Activity: Write out every entry word for word.
--- Source information Enclosed Below ---
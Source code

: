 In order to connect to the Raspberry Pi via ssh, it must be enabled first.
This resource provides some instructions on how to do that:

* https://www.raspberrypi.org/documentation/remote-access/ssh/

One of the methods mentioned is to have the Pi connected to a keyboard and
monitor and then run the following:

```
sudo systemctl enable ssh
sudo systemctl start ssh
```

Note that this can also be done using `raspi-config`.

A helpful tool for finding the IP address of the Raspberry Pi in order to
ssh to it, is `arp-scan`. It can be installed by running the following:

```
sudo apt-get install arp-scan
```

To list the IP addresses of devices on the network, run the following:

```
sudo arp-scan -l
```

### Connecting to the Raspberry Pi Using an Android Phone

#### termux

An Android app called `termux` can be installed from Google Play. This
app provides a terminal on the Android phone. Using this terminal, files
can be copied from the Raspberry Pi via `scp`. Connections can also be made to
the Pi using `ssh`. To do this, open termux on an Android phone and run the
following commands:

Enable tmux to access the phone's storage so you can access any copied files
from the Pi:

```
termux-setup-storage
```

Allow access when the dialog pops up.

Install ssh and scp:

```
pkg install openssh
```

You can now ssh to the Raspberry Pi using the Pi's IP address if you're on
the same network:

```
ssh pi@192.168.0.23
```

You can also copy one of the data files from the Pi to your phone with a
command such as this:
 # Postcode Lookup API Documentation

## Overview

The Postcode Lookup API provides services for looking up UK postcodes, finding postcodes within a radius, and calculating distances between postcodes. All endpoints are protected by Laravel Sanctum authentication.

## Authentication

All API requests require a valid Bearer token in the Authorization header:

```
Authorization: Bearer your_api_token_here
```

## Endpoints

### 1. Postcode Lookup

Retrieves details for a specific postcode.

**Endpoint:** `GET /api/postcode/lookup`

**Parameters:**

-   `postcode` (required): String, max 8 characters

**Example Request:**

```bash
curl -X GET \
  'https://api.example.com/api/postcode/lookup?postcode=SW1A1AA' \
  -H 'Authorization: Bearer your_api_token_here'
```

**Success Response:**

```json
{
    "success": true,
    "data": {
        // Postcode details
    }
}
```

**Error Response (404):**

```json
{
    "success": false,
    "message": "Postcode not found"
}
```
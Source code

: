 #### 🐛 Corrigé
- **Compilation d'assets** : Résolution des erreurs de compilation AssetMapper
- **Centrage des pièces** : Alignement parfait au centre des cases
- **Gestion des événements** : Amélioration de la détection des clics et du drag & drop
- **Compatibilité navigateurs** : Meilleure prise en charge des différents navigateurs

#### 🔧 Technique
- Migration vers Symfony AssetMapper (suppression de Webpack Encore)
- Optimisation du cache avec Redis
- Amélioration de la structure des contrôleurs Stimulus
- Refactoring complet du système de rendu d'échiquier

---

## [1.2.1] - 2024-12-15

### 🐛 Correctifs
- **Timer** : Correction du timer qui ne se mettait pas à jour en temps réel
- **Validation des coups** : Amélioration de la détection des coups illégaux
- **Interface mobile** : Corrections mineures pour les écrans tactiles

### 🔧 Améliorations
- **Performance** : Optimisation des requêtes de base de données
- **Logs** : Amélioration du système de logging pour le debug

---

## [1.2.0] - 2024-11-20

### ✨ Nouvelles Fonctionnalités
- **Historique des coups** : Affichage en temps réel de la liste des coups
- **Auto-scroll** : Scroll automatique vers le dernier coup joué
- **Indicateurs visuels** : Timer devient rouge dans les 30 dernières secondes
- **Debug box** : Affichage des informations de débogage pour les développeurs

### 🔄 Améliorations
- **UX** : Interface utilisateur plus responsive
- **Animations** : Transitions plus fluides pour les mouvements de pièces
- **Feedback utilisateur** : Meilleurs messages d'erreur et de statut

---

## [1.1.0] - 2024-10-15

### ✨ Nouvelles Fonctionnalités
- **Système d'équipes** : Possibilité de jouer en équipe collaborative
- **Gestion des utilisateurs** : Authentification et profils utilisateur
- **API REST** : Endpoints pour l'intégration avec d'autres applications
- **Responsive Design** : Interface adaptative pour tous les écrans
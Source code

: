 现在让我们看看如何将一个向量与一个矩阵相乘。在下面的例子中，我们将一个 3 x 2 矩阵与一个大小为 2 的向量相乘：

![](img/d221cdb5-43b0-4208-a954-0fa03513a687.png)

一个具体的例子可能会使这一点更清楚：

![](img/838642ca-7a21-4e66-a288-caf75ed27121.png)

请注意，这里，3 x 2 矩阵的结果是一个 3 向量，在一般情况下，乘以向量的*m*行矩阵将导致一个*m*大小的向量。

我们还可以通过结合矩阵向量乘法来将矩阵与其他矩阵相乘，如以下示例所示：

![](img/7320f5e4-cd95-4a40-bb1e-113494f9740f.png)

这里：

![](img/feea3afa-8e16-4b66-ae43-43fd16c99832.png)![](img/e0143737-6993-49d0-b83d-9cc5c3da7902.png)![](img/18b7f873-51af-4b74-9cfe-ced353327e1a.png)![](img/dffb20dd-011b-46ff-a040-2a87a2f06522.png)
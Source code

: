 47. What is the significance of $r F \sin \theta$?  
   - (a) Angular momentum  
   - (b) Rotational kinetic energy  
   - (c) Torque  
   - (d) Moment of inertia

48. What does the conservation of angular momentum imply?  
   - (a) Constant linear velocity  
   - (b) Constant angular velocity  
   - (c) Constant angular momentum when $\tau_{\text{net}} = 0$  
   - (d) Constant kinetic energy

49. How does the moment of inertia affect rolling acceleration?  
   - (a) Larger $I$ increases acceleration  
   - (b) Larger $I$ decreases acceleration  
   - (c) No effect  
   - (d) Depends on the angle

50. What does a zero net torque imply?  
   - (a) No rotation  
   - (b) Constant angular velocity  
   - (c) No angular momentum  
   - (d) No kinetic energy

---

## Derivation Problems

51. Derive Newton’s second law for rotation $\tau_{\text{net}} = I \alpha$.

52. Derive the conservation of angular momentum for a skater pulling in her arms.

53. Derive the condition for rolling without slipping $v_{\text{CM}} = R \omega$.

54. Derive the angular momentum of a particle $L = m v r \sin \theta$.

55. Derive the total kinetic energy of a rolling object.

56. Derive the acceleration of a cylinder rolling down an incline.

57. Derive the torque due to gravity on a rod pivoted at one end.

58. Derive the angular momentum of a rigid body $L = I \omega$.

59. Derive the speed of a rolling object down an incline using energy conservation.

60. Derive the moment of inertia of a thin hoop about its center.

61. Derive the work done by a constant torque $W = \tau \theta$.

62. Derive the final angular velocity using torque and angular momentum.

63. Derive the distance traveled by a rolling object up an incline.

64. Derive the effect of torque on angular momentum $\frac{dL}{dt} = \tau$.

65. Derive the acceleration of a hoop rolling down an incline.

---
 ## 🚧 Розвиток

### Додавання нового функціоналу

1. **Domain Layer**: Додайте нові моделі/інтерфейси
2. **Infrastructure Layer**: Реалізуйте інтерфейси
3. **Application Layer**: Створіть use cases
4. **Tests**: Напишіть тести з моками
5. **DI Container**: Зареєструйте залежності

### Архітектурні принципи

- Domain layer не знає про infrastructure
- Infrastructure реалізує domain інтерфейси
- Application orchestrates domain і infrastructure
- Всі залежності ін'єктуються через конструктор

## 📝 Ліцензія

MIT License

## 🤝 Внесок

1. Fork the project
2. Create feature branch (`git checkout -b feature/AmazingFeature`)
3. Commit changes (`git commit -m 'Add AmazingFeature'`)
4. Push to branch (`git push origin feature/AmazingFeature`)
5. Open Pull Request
--- End of Enclosed Source information ---
Your solution:
Source code

: In order to connect to the Raspberry Pi via ssh, it must be enabled first.
This resource provides some instructions on how to do that:

* https://www.raspberrypi.org/documentation/remote-access/ssh/

One of the methods mentioned is to have the Pi connected to a keyboard and
monitor and then run the following:

```
sudo systemctl enable ssh
sudo systemctl start ssh
```

Note that this can also be done using `raspi-config`.

A helpful tool for finding the IP address of the Raspberry Pi in order to
ssh to it, is `arp-scan`. It can be installed by running the following:

```
sudo apt-get install arp-scan
```

To list the IP addresses of devices on the network, run the following:

```
sudo arp-scan -l
```

### Connecting to the Raspberry Pi Using an Android Phone

#### termux

An Android app called `termux` can be installed from Google Play. This
app provides a terminal on the Android phone. Using this terminal, files
can be copied from the Raspberry Pi via `scp`. Connections can also be made to
the Pi using `ssh`. To do this, open termux on an Android phone and run the
following commands:

Enable tmux to access the phone's storage so you can access any copied files
from the Pi:

```
termux-setup-storage
```

Allow access when the dialog pops up.

Install ssh and scp:

```
pkg install openssh
```

You can now ssh to the Raspberry Pi using the Pi's IP address if you're on
the same network:

```
ssh pi@192.168.0.23
```

You can also copy one of the data files from the Pi to your phone with a
command such as this:
 # Postcode Lookup API Documentation

## Overview

The Postcode Lookup API provides services for looking up UK postcodes, finding postcodes within a radius, and calculating distances between postcodes. All endpoints are protected by Laravel Sanctum authentication.

## Authentication

All API requests require a valid Bearer token in the Authorization header:

```
Authorization: Bearer your_api_token_here
```

## Endpoints

### 1. Postcode Lookup

Retrieves details for a specific postcode.

**Endpoint:** `GET /api/postcode/lookup`

**Parameters:**

-   `postcode` (required): String, max 8 characters

**Example Request:**

```bash
curl -X GET \
  'https://api.example.com/api/postcode/lookup?postcode=SW1A1AA' \
  -H 'Authorization: Bearer your_api_token_here'
```

**Success Response:**

```json
{
    "success": true,
    "data": {
        // Postcode details
    }
}
```

**Error Response (404):**

```json
{
    "success": false,
    "message": "Postcode not found"
}
```
Source code

: #### 🐛 Corrigé
- **Compilation d'assets** : Résolution des erreurs de compilation AssetMapper
- **Centrage des pièces** : Alignement parfait au centre des cases
- **Gestion des événements** : Amélioration de la détection des clics et du drag & drop
- **Compatibilité navigateurs** : Meilleure prise en charge des différents navigateurs

#### 🔧 Technique
- Migration vers Symfony AssetMapper (suppression de Webpack Encore)
- Optimisation du cache avec Redis
- Amélioration de la structure des contrôleurs Stimulus
- Refactoring complet du système de rendu d'échiquier

---

## [1.2.1] - 2024-12-15

### 🐛 Correctifs
- **Timer** : Correction du timer qui ne se mettait pas à jour en temps réel
- **Validation des coups** : Amélioration de la détection des coups illégaux
- **Interface mobile** : Corrections mineures pour les écrans tactiles

### 🔧 Améliorations
- **Performance** : Optimisation des requêtes de base de données
- **Logs** : Amélioration du système de logging pour le debug

---

## [1.2.0] - 2024-11-20

### ✨ Nouvelles Fonctionnalités
- **Historique des coups** : Affichage en temps réel de la liste des coups
- **Auto-scroll** : Scroll automatique vers le dernier coup joué
- **Indicateurs visuels** : Timer devient rouge dans les 30 dernières secondes
- **Debug box** : Affichage des informations de débogage pour les développeurs

### 🔄 Améliorations
- **UX** : Interface utilisateur plus responsive
- **Animations** : Transitions plus fluides pour les mouvements de pièces
- **Feedback utilisateur** : Meilleurs messages d'erreur et de statut

---

## [1.1.0] - 2024-10-15

### ✨ Nouvelles Fonctionnalités
- **Système d'équipes** : Possibilité de jouer en équipe collaborative
- **Gestion des utilisateurs** : Authentification et profils utilisateur
- **API REST** : Endpoints pour l'intégration avec d'autres applications
- **Responsive Design** : Interface adaptative pour tous les écrans
Source code

: 现在让我们看看如何将一个向量与一个矩阵相乘。在下面的例子中，我们将一个 3 x 2 矩阵与一个大小为 2 的向量相乘：

![](img/d221cdb5-43b0-4208-a954-0fa03513a687.png)

一个具体的例子可能会使这一点更清楚：

![](img/838642ca-7a21-4e66-a288-caf75ed27121.png)

请注意，这里，3 x 2 矩阵的结果是一个 3 向量，在一般情况下，乘以向量的*m*行矩阵将导致一个*m*大小的向量。

我们还可以通过结合矩阵向量乘法来将矩阵与其他矩阵相乘，如以下示例所示：

![](img/7320f5e4-cd95-4a40-bb1e-113494f9740f.png)

这里：

![](img/feea3afa-8e16-4b66-ae43-43fd16c99832.png)![](img/e0143737-6993-49d0-b83d-9cc5c3da7902.png)![](img/18b7f873-51af-4b74-9cfe-ced353327e1a.png)![](img/dffb20dd-011b-46ff-a040-2a87a2f06522.png)
Source code

: 47. What is the significance of $r F \sin \theta$?  
   - (a) Angular momentum  
   - (b) Rotational kinetic energy  
   - (c) Torque  
   - (d) Moment of inertia

48. What does the conservation of angular momentum imply?  
   - (a) Constant linear velocity  
   - (b) Constant angular velocity  
   - (c) Constant angular momentum when $\tau_{\text{net}} = 0$  
   - (d) Constant kinetic energy

49. How does the moment of inertia affect rolling acceleration?  
   - (a) Larger $I$ increases acceleration  
   - (b) Larger $I$ decreases acceleration  
   - (c) No effect  
   - (d) Depends on the angle

50. What does a zero net torque imply?  
   - (a) No rotation  
   - (b) Constant angular velocity  
   - (c) No angular momentum  
   - (d) No kinetic energy

---

## Derivation Problems

51. Derive Newton’s second law for rotation $\tau_{\text{net}} = I \alpha$.

52. Derive the conservation of angular momentum for a skater pulling in her arms.

53. Derive the condition for rolling without slipping $v_{\text{CM}} = R \omega$.

54. Derive the angular momentum of a particle $L = m v r \sin \theta$.

55. Derive the total kinetic energy of a rolling object.

56. Derive the acceleration of a cylinder rolling down an incline.

57. Derive the torque due to gravity on a rod pivoted at one end.

58. Derive the angular momentum of a rigid body $L = I \omega$.

59. Derive the speed of a rolling object down an incline using energy conservation.

60. Derive the moment of inertia of a thin hoop about its center.

61. Derive the work done by a constant torque $W = \tau \theta$.

62. Derive the final angular velocity using torque and angular momentum.

63. Derive the distance traveled by a rolling object up an incline.

64. Derive the effect of torque on angular momentum $\frac{dL}{dt} = \tau$.

65. Derive the acceleration of a hoop rolling down an incline.

---
 ## 🚧 Розвиток

### Додавання нового функціоналу

1. **Domain Layer**: Додайте нові моделі/інтерфейси
2. **Infrastructure Layer**: Реалізуйте інтерфейси
3. **Application Layer**: Створіть use cases
4. **Tests**: Напишіть тести з моками
5. **DI Container**: Зареєструйте залежності

### Архітектурні принципи

- Domain layer не знає про infrastructure
- Infrastructure реалізує domain інтерфейси
- Application orchestrates domain і infrastructure
- Всі залежності ін'єктуються через конструктор

## 📝 Ліцензія

MIT License

## 🤝 Внесок

1. Fork the project
2. Create feature branch (`git checkout -b feature/AmazingFeature`)
3. Commit changes (`git commit -m 'Add AmazingFeature'`)
4. Push to branch (`git push origin feature/AmazingFeature`)
5. Open Pull Request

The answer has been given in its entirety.